Belgian cooperation has been present in Ecuador since 1977, when it executed a first bilateral project there. It took until 1980 though before a first general cooperation agreement was signed between both governments.
In June 2006, Ecuador and Belgium concluded their 7th Joint Commission, which amounted to EUR 32 million for two priority intervention sectors: Rural development and health.
Ecuador is very diverse, geographically speaking. Rural areas are most affected by poverty (77%). The GDP per inhabitant is increasing. In 2009, it amounted to USD 3,669, which places Ecuador among middle-income countries.
However, the benefits of development are still distributed unequally in the country. About 10% of the population hold 46% of national income. Some parts of the population are especially touched by poverty, such as women, the poor and the Afro-Ecuadorian population. That is why the rural development programme supports local initiatives that provide employment and income-generating opportunities to these social groups in five priority provinces. In each province, production zones have been identified for coffee and cocoa cultivation, for fisheries and for tourism. The objective is to improve the quality of the products and their commercialisation.
The healthcare system in Ecuador has degraded over the past 10 years following the fragmentation of its institutions and the fact that improving health services was not considered a priority. The current government has allocated a USD 1,300 million budget to the sector, which is an increase of 200% compared to previous years. 500 million of that amount is for the development of a new Healthcare Management and Performance model, to enable a growth in the coverage and quality of free services. The health programme of Belgian cooperation will support this plan, which was formulated by the Ministry of Public Health.

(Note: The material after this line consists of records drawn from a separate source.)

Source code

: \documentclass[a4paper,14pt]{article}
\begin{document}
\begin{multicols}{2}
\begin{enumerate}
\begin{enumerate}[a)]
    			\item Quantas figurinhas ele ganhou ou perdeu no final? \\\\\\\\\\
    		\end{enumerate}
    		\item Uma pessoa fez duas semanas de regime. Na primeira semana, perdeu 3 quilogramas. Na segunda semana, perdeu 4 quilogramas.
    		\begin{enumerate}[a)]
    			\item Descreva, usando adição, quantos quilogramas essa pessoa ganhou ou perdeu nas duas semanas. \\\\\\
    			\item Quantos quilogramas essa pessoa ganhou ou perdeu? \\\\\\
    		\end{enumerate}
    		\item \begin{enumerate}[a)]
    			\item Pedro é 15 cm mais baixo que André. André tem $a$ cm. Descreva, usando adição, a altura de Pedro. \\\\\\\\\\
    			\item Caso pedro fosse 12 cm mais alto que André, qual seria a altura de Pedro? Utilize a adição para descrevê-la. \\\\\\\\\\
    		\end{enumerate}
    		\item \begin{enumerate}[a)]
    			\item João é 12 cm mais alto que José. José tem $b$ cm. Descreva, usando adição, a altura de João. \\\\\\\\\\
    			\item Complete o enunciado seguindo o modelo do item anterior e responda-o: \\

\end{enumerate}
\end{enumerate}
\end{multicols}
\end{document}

Regardless of the efforts agreed upon by different cooperation actors, 62% of rural population and 38% of urban population still have no access to drinking water. One of the critical issues is the management of water resources and of hydraulic basins. Access to high-quality water is an essential condition for good health. That is why the Health Programme will help the Ministry for Urban Development and Housing to improve the management of Juntas de agua parroquiales (Intermunicipal water providers) in collaboration with other cooperation agencies, which are concentrating on the construction and improvement of drinking water systems.